Your goal: All records are to be printed again exactly as they appear.

[Saved data entries]
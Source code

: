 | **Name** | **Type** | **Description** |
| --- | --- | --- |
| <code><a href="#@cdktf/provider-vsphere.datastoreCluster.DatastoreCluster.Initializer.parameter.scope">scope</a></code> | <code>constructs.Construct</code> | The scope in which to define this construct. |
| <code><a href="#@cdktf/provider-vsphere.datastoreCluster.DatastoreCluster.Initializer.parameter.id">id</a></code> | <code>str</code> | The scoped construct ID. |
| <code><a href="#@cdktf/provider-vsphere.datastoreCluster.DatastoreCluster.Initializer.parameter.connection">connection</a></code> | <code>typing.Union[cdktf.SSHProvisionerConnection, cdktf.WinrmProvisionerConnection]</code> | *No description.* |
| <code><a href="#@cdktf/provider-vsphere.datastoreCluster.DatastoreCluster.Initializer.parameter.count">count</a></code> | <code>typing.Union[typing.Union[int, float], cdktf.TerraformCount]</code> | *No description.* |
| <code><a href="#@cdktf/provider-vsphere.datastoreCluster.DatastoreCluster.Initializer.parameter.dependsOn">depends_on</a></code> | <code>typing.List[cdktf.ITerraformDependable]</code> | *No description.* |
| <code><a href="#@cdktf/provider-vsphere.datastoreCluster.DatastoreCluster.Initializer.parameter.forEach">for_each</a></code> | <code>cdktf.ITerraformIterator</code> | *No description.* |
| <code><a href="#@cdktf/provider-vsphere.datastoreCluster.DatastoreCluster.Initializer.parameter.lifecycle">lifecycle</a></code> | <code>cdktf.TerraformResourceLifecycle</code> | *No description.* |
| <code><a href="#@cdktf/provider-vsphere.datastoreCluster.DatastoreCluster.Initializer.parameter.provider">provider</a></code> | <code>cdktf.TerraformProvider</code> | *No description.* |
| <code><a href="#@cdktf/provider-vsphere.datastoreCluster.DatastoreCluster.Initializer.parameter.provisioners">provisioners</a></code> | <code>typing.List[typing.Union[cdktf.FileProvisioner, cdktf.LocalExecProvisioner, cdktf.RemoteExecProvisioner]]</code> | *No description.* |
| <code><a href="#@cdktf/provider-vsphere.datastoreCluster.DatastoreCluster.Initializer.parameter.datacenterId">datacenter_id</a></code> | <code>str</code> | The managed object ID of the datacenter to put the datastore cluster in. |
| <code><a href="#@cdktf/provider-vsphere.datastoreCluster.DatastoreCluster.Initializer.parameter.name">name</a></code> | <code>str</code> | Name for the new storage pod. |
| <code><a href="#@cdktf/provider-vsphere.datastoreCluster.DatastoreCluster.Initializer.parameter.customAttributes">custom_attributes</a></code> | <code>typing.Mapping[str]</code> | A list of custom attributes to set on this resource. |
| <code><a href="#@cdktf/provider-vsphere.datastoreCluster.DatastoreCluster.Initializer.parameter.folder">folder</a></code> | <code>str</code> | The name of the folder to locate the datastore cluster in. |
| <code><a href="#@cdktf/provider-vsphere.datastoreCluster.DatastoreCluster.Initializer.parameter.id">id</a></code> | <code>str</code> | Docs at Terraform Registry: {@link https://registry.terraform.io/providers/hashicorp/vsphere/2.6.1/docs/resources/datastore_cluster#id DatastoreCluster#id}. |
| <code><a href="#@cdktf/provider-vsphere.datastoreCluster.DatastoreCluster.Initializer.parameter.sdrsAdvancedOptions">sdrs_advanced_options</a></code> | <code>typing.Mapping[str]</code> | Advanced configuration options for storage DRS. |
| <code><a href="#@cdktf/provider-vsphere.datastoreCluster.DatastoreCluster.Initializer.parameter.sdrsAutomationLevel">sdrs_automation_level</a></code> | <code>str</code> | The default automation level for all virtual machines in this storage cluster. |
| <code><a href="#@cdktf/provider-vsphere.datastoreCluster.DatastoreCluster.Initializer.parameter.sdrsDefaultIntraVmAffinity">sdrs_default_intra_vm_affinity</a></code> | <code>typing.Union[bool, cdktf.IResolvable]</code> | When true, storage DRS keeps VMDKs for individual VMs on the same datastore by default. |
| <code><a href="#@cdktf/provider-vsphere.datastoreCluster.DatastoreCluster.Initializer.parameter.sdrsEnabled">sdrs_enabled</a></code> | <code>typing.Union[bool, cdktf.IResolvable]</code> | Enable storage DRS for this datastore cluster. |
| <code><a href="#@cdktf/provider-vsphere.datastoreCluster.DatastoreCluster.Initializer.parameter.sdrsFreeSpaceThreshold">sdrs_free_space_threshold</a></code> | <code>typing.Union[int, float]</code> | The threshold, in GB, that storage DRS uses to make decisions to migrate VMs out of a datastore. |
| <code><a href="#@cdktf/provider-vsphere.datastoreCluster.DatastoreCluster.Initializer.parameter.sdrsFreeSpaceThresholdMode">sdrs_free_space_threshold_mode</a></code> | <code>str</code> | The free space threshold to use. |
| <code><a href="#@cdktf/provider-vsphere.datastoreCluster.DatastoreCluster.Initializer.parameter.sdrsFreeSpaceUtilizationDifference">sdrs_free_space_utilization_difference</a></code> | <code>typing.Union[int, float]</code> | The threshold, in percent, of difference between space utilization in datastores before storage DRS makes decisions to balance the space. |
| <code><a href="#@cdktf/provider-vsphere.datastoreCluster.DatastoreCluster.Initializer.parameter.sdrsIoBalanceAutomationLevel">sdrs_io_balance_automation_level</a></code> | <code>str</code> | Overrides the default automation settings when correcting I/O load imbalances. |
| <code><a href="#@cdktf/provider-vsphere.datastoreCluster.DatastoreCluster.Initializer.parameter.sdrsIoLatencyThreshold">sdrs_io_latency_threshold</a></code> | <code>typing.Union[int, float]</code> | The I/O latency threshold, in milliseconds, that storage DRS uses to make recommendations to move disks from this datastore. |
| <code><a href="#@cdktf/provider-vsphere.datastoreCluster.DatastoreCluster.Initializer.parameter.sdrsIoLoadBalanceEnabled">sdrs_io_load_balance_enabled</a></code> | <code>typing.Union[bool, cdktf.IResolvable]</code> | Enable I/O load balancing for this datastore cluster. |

Written response:
Source code

: | **Name** | **Type** | **Description** |
| --- | --- | --- |
| <code><a href="#@cdktf/provider-vsphere.datastoreCluster.DatastoreCluster.Initializer.parameter.scope">scope</a></code> | <code>constructs.Construct</code> | The scope in which to define this construct. |
| <code><a href="#@cdktf/provider-vsphere.datastoreCluster.DatastoreCluster.Initializer.parameter.id">id</a></code> | <code>str</code> | The scoped construct ID. |
| <code><a href="#@cdktf/provider-vsphere.datastoreCluster.DatastoreCluster.Initializer.parameter.connection">connection</a></code> | <code>typing.Union[cdktf.SSHProvisionerConnection, cdktf.WinrmProvisionerConnection]</code> | *No description.* |
| <code><a href="#@cdktf/provider-vsphere.datastoreCluster.DatastoreCluster.Initializer.parameter.count">count</a></code> | <code>typing.Union[typing.Union[int, float], cdktf.TerraformCount]</code> | *No description.* |
| <code><a href="#@cdktf/provider-vsphere.datastoreCluster.DatastoreCluster.Initializer.parameter.dependsOn">depends_on</a></code> | <code>typing.List[cdktf.ITerraformDependable]</code> | *No description.* |
| <code><a href="#@cdktf/provider-vsphere.datastoreCluster.DatastoreCluster.Initializer.parameter.forEach">for_each</a></code> | <code>cdktf.ITerraformIterator</code> | *No description.* |
| <code><a href="#@cdktf/provider-vsphere.datastoreCluster.DatastoreCluster.Initializer.parameter.lifecycle">lifecycle</a></code> | <code>cdktf.TerraformResourceLifecycle</code> | *No description.* |
| <code><a href="#@cdktf/provider-vsphere.datastoreCluster.DatastoreCluster.Initializer.parameter.provider">provider</a></code> | <code>cdktf.TerraformProvider</code> | *No description.* |
| <code><a href="#@cdktf/provider-vsphere.datastoreCluster.DatastoreCluster.Initializer.parameter.provisioners">provisioners</a></code> | <code>typing.List[typing.Union[cdktf.FileProvisioner, cdktf.LocalExecProvisioner, cdktf.RemoteExecProvisioner]]</code> | *No description.* |
| <code><a href="#@cdktf/provider-vsphere.datastoreCluster.DatastoreCluster.Initializer.parameter.datacenterId">datacenter_id</a></code> | <code>str</code> | The managed object ID of the datacenter to put the datastore cluster in. |
| <code><a href="#@cdktf/provider-vsphere.datastoreCluster.DatastoreCluster.Initializer.parameter.name">name</a></code> | <code>str</code> | Name for the new storage pod. |
| <code><a href="#@cdktf/provider-vsphere.datastoreCluster.DatastoreCluster.Initializer.parameter.customAttributes">custom_attributes</a></code> | <code>typing.Mapping[str]</code> | A list of custom attributes to set on this resource. |
| <code><a href="#@cdktf/provider-vsphere.datastoreCluster.DatastoreCluster.Initializer.parameter.folder">folder</a></code> | <code>str</code> | The name of the folder to locate the datastore cluster in. |
| <code><a href="#@cdktf/provider-vsphere.datastoreCluster.DatastoreCluster.Initializer.parameter.id">id</a></code> | <code>str</code> | Docs at Terraform Registry: {@link https://registry.terraform.io/providers/hashicorp/vsphere/2.6.1/docs/resources/datastore_cluster#id DatastoreCluster#id}. |
| <code><a href="#@cdktf/provider-vsphere.datastoreCluster.DatastoreCluster.Initializer.parameter.sdrsAdvancedOptions">sdrs_advanced_options</a></code> | <code>typing.Mapping[str]</code> | Advanced configuration options for storage DRS. |
| <code><a href="#@cdktf/provider-vsphere.datastoreCluster.DatastoreCluster.Initializer.parameter.sdrsAutomationLevel">sdrs_automation_level</a></code> | <code>str</code> | The default automation level for all virtual machines in this storage cluster. |
| <code><a href="#@cdktf/provider-vsphere.datastoreCluster.DatastoreCluster.Initializer.parameter.sdrsDefaultIntraVmAffinity">sdrs_default_intra_vm_affinity</a></code> | <code>typing.Union[bool, cdktf.IResolvable]</code> | When true, storage DRS keeps VMDKs for individual VMs on the same datastore by default. |
| <code><a href="#@cdktf/provider-vsphere.datastoreCluster.DatastoreCluster.Initializer.parameter.sdrsEnabled">sdrs_enabled</a></code> | <code>typing.Union[bool, cdktf.IResolvable]</code> | Enable storage DRS for this datastore cluster. |
| <code><a href="#@cdktf/provider-vsphere.datastoreCluster.DatastoreCluster.Initializer.parameter.sdrsFreeSpaceThreshold">sdrs_free_space_threshold</a></code> | <code>typing.Union[int, float]</code> | The threshold, in GB, that storage DRS uses to make decisions to migrate VMs out of a datastore. |
| <code><a href="#@cdktf/provider-vsphere.datastoreCluster.DatastoreCluster.Initializer.parameter.sdrsFreeSpaceThresholdMode">sdrs_free_space_threshold_mode</a></code> | <code>str</code> | The free space threshold to use. |
| <code><a href="#@cdktf/provider-vsphere.datastoreCluster.DatastoreCluster.Initializer.parameter.sdrsFreeSpaceUtilizationDifference">sdrs_free_space_utilization_difference</a></code> | <code>typing.Union[int, float]</code> | The threshold, in percent, of difference between space utilization in datastores before storage DRS makes decisions to balance the space. |
| <code><a href="#@cdktf/provider-vsphere.datastoreCluster.DatastoreCluster.Initializer.parameter.sdrsIoBalanceAutomationLevel">sdrs_io_balance_automation_level</a></code> | <code>str</code> | Overrides the default automation settings when correcting I/O load imbalances. |
| <code><a href="#@cdktf/provider-vsphere.datastoreCluster.DatastoreCluster.Initializer.parameter.sdrsIoLatencyThreshold">sdrs_io_latency_threshold</a></code> | <code>typing.Union[int, float]</code> | The I/O latency threshold, in milliseconds, that storage DRS uses to make recommendations to move disks from this datastore. |
| <code><a href="#@cdktf/provider-vsphere.datastoreCluster.DatastoreCluster.Initializer.parameter.sdrsIoLoadBalanceEnabled">sdrs_io_load_balance_enabled</a></code> | <code>typing.Union[bool, cdktf.IResolvable]</code> | Enable I/O load balancing for this datastore cluster. |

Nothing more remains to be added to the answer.